Architects craft shelters for New York's feral cats

NEW YORK CITY -- In one corner sat a house built with 300 used aluminum cat-food cans, each stuffed with insulation. Another house, made from discarded foam panels and wood, looked like Swiss cheese.

These were some of the entrants in the “Architects for Animals: Giving Shelter” contest, held in New York. Leslie Farrell, who works for Francis Cauffman Architects, founded the contest three years ago to raise awareness and funds for the half million or so cats that live outdoors in the five boroughs.

“No animal should have to live on the streets,” Farrell said. “They need food, shelter, medical care.”

The architects, working with caretakers for feral-cat colonies, came up with designs for practicality, aesthetics and cat-friendliness.

Zimmerman Workshop built its entry out of a cooler wrapped in sheet moss held together with chicken wire, designed to blend in with a garden environment. M Moser Associates’ “Cat Coop” is a series of elevated pods of birch plywood, insulated with compressed foam and carpet. The contest winner gets no prize, only gratitude and “bragging rights,” Farrell said. All the projects will find a place somewhere in New York City’s gardens, parks or back yards.

A video camera will air a live feed of the eventual feline inhabitants, for researchers and general-public voyeurs.

“I grew up with animals and really value them,” said Farrell, who became more aware of urban feral cats after moving to an upper Manhattan neighborhood. She discovered the nonprofit Mayor’s Alliance for NYC’s Animals, a rescue group that offers advice on living with feral cats humanely.

No one seems to know how many feral cats roam New York’s parks and gardens. The Mayor’s Alliance says the number of “community cats,” a population that includes feral as well as domesticated abandoned felines, is between 500,000 and 1 million.

“They are adept at hiding and they are adept at reproducing,” said alliance President Jane Hoffman, adding that two cats can produce 62 cats in just two years.

The alliance’s Feral Cat Initiative helps with programs to trap and neuter or spay outdoor cats, then return them outdoors. Cats are vaccinated for rabies and “ear-tipped,” in which the left ear is painlessly trimmed so the specimen is easily identified if trapped again.

The designs in the contest will provide some lucky cat colonies with warm, clean homes.
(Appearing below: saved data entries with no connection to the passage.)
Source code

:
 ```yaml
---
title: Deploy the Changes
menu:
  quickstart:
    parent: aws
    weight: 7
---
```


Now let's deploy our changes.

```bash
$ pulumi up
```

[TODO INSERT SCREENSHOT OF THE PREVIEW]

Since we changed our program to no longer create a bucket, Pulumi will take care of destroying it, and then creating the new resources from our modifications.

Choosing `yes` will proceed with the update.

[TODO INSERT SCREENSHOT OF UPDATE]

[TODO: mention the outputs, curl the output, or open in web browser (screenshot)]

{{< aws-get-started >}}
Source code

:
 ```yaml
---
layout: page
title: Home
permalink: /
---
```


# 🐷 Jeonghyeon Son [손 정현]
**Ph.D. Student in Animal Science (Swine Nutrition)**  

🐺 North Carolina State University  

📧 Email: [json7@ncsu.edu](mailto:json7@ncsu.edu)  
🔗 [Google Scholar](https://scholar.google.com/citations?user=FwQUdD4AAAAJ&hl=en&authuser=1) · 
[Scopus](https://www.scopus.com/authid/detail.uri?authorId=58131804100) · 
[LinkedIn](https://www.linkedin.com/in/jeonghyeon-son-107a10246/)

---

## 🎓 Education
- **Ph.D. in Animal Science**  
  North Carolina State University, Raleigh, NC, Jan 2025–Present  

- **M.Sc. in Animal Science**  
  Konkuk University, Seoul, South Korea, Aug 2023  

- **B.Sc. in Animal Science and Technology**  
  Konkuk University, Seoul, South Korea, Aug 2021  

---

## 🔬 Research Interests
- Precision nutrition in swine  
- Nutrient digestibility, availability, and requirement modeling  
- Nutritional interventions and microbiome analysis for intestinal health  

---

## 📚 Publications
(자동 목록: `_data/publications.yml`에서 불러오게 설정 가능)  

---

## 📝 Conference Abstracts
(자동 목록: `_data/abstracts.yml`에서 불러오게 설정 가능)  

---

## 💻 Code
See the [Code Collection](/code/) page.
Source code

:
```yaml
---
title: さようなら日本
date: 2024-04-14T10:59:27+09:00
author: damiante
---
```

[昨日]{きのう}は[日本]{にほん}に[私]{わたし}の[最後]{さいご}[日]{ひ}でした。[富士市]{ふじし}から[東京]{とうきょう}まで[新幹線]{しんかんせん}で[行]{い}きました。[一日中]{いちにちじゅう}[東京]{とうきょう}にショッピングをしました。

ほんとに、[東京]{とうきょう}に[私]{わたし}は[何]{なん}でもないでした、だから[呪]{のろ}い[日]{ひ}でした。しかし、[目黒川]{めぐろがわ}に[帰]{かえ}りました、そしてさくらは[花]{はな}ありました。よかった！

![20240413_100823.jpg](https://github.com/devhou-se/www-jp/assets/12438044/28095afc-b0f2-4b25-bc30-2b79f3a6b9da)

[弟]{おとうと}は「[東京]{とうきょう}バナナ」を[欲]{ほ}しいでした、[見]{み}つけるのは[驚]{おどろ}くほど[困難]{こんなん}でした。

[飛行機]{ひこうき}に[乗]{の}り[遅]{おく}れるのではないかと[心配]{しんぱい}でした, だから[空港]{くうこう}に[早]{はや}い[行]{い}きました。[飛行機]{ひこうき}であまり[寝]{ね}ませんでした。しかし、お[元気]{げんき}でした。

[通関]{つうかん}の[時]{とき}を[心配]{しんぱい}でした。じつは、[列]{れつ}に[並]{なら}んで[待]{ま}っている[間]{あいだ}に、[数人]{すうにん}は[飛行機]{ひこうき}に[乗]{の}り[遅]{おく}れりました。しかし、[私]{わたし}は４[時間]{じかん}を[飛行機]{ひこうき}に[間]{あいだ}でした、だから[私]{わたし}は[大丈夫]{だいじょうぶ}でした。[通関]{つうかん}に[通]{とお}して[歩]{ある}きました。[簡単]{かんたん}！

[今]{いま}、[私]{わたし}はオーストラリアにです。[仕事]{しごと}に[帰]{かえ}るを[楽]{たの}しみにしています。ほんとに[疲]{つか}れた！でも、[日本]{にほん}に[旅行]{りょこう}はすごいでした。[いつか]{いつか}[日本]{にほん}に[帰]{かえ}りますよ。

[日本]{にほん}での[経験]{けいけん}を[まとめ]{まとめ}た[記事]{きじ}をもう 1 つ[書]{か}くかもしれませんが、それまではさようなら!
The entry from Pilot Projects is a simple schematic for constructing “cat forts” out of materials found in Central Park, such as tree branches and discarded plastic bags, based on American Indian shelters.
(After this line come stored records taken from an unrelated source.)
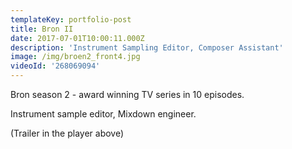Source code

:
 ```yaml
---
templateKey: portfolio-post
title: Bron II
date: 2017-07-01T10:00:11.000Z
description: 'Instrument Sampling Editor, Composer Assistant'
image: /img/broen2_front4.jpg
videoId: '268069094'
---
```

Bron season 2 - award winning TV series in 10 episodes.

Instrument sample editor, Mixdown engineer.

(Trailer in the player above)
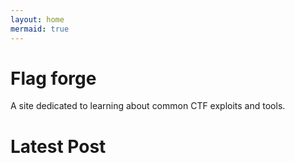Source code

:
 ```yaml
---
layout: home
mermaid: true
---
```


# Flag forge

A site dedicated to learning about common CTF exploits and tools.

# Latest Post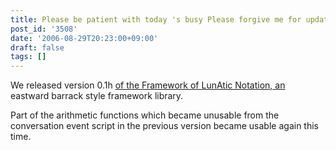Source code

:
 ```yaml
---
title: Please be patient with today 's busy Please forgive me for updates only
post_id: '3508'
date: '2006-08-29T20:23:00+09:00'
draft: false
tags: []
---
```


We released version 0.1h [of the Framework of LunAtic Notation, an](/tag/flan) eastward barrack style framework library.

Part of the arithmetic functions which became unusable from the conversation event script in the previous version became usable again this time.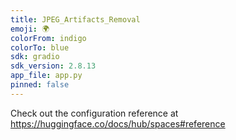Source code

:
 ```yaml
---
title: JPEG_Artifacts_Removal
emoji: 🌍
colorFrom: indigo
colorTo: blue
sdk: gradio
sdk_version: 2.8.13
app_file: app.py
pinned: false
---
```


Check out the configuration reference at https://huggingface.co/docs/hub/spaces#reference
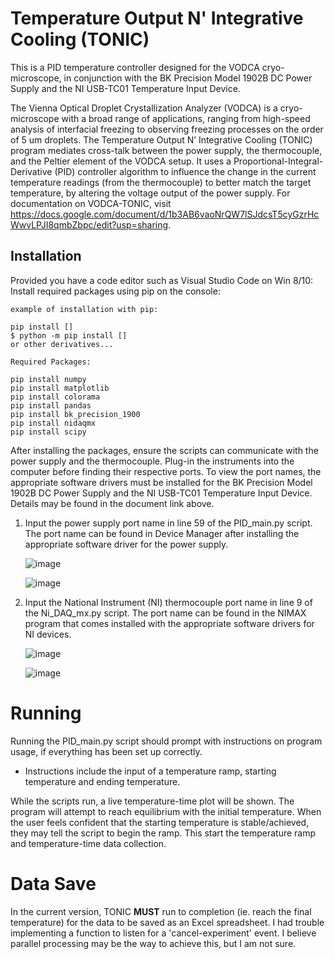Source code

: # Temperature Output N' Integrative Cooling (TONIC)
This is a PID temperature controller designed for the VODCA cryo-microscope, in conjunction with the BK Precision Model 1902B DC Power Supply and the NI USB-TC01 Temperature Input Device.

The Vienna Optical Droplet Crystallization Analyzer (VODCA) is a cryo-microscope with a broad range of applications, ranging from high-speed analysis of interfacial freezing to observing freezing processes on the order of 5 um droplets. The Temperature Output N’ Integrative Cooling (TONIC) program mediates cross-talk between the power supply, the thermocouple, and the Peltier element of the VODCA setup. It uses a Proportional-Integral-Derivative (PID) controller algorithm to influence the change in the current temperature readings (from the thermocouple) to better match the target temperature, by altering the voltage output of the power supply. For documentation on VODCA-TONIC, visit https://docs.google.com/document/d/1b3AB6vaoNrQW7lSJdcsT5cyGzrHcWwvLPJI8qmbZbpc/edit?usp=sharing.

## Installation
Provided you have a code editor such as Visual Studio Code on Win 8/10:
Install required packages using pip on the console:

```
example of installation with pip:

pip install [] 
$ python -m pip install []
or other derivatives...

Required Packages:

pip install numpy
pip install matplotlib
pip install colorama
pip install pandas
pip install bk_precision_1900
pip install nidaqmx
pip install scipy
```
After installing the packages, ensure the scripts can communicate with the power supply and the thermocouple. Plug-in the instruments into the computer before finding their respective ports. To view the port names, the appropriate software drivers must be installed for the BK Precision Model 1902B DC Power Supply and the NI USB-TC01 Temperature Input Device. Details may be found in the document link above.

1) Input the power supply port name in line 59 of the PID_main.py script. The port name can be found in Device Manager after installing the appropriate software driver for the power supply.

    ![image](https://github.com/user-attachments/assets/00bb2309-d767-44ff-80fb-f72eba4aea22)

    ![image](https://github.com/user-attachments/assets/9cf5e231-974f-47e4-880a-5f05a20ef2ea)

3) Input the National Instrument (NI) thermocouple port name in line 9 of the Ni_DAQ_mx.py script. The port name can be found in the NIMAX program that comes installed with the appropriate software drivers for NI devices.

    ![image](https://github.com/user-attachments/assets/900fc31a-8355-45f6-b0b5-bf8ab1caddaf)

    ![image](https://github.com/user-attachments/assets/b28e8e08-306c-4775-b1dd-c5730d415af7)

# Running
Running the PID_main.py script should prompt with instructions on program usage, if everything has been set up correctly.
- Instructions include the input of a temperature ramp, starting temperature and ending temperature.

While the scripts run, a live temperature-time plot will be shown.
The program will attempt to reach equilibrium with the initial temperature. When the user feels confident that the starting temperature is stable/achieved, they may tell the script to begin the ramp.
This start the temperature ramp and temperature-time data collection.

# Data Save
In the current version, TONIC **MUST** run to completion (ie. reach the final temperature) for the data to be saved as an Excel spreadsheet. I had trouble implementing a function to listen for a 'cancel-experiment' event. I believe parallel processing may be the way to achieve this, but I am not sure.
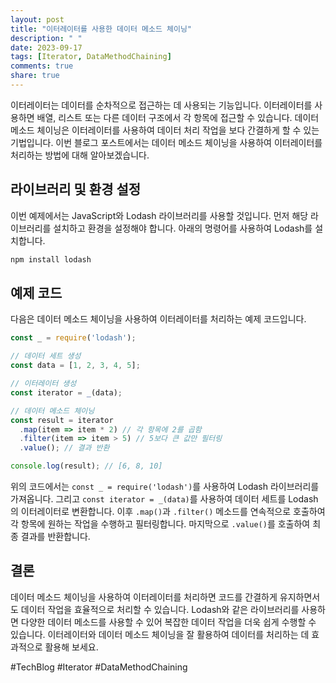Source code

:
 ```yaml
---
layout: post
title: "이터레이터를 사용한 데이터 메소드 체이닝"
description: " "
date: 2023-09-17
tags: [Iterator, DataMethodChaining]
comments: true
share: true
---
```


이터레이터는 데이터를 순차적으로 접근하는 데 사용되는 기능입니다. 이터레이터를 사용하면 배열, 리스트 또는 다른 데이터 구조에서 각 항목에 접근할 수 있습니다. 데이터 메소드 체이닝은 이터레이터를 사용하여 데이터 처리 작업을 보다 간결하게 할 수 있는 기법입니다. 이번 블로그 포스트에서는 데이터 메소드 체이닝을 사용하여 이터레이터를 처리하는 방법에 대해 알아보겠습니다.

## 라이브러리 및 환경 설정

이번 예제에서는 JavaScript와 Lodash 라이브러리를 사용할 것입니다. 먼저 해당 라이브러리를 설치하고 환경을 설정해야 합니다. 아래의 명령어를 사용하여 Lodash를 설치합니다.

```bash
npm install lodash
```

## 예제 코드

다음은 데이터 메소드 체이닝을 사용하여 이터레이터를 처리하는 예제 코드입니다.

```javascript
const _ = require('lodash');

// 데이터 세트 생성
const data = [1, 2, 3, 4, 5];

// 이터레이터 생성
const iterator = _(data);

// 데이터 메소드 체이닝
const result = iterator
  .map(item => item * 2) // 각 항목에 2를 곱함
  .filter(item => item > 5) // 5보다 큰 값만 필터링
  .value(); // 결과 반환

console.log(result); // [6, 8, 10]
```

위의 코드에서는 `const _ = require('lodash')`를 사용하여 Lodash 라이브러리를 가져옵니다. 그리고 `const iterator = _(data)`를 사용하여 데이터 세트를 Lodash의 이터레이터로 변환합니다. 이후 `.map()`과 `.filter()` 메소드를 연속적으로 호출하여 각 항목에 원하는 작업을 수행하고 필터링합니다. 마지막으로 `.value()`를 호출하여 최종 결과를 반환합니다.

## 결론

데이터 메소드 체이닝을 사용하여 이터레이터를 처리하면 코드를 간결하게 유지하면서도 데이터 작업을 효율적으로 처리할 수 있습니다. Lodash와 같은 라이브러리를 사용하면 다양한 데이터 메소드를 사용할 수 있어 복잡한 데이터 작업을 더욱 쉽게 수행할 수 있습니다. 이터레이터와 데이터 메소드 체이닝을 잘 활용하여 데이터를 처리하는 데 효과적으로 활용해 보세요.

#TechBlog #Iterator #DataMethodChaining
Pilot Projects spokesman Scott Francisco wouldn’t say exactly where the cat tepees will be placed because the Parks Department doesn’t want to draw attention to the shelters, fearing they might encourage humans to abandon more cats.
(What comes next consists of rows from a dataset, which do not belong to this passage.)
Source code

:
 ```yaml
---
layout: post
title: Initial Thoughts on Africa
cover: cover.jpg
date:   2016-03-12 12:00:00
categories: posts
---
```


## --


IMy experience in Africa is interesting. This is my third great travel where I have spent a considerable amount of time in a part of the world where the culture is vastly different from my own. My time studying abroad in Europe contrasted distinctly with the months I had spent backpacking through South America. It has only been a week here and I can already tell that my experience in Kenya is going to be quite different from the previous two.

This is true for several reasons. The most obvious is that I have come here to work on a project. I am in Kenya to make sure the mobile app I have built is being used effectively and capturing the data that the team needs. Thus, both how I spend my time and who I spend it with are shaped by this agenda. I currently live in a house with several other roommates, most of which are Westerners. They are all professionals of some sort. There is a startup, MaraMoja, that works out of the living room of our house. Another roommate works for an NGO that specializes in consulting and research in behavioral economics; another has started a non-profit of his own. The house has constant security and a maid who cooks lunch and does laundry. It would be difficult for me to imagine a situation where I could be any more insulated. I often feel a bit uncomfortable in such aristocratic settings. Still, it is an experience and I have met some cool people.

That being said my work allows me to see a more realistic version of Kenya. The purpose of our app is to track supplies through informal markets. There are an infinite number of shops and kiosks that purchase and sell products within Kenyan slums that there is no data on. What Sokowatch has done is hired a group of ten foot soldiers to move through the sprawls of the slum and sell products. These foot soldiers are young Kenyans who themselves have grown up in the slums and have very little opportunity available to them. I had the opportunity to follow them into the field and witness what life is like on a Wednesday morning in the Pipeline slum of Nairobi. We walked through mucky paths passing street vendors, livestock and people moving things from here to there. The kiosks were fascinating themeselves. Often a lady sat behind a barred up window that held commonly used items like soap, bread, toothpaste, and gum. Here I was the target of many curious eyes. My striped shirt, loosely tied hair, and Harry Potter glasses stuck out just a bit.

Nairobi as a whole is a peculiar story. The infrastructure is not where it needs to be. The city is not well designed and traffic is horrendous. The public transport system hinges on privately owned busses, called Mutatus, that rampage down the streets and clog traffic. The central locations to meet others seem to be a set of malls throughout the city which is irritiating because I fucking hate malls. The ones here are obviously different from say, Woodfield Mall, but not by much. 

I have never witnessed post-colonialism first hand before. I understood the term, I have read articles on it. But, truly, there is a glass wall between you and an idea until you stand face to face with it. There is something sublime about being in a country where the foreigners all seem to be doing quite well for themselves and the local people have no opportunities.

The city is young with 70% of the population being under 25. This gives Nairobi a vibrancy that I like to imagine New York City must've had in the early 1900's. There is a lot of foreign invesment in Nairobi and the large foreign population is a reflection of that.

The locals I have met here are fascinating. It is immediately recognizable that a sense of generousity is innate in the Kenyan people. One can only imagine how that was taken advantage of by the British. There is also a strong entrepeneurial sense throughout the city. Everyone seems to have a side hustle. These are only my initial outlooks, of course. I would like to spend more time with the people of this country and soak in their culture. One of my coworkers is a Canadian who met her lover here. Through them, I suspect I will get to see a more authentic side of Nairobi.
Francisco said the shelters, designed to be built by children, are meant to not only help cats but also mitigate “the over-digitization of childhood life.” The younger generation is being dulled by virtual realities rather than real ones, he said. The cat project is “a small opportunity to give kids a chance to break out of that and engage in the physical world.”

The “trap, neuter, return” program is touted as an efficient solution because with neutered and spayed cats there’s less fighting and caterwauling and no smelly marking of territories.

For those who don’t mind living near an outdoor cat colony, there’s an upside. “You are not going to have a vermin problem,” Hoffman said. “There’s a reason why the ancient Egyptians let cats live in their granaries.”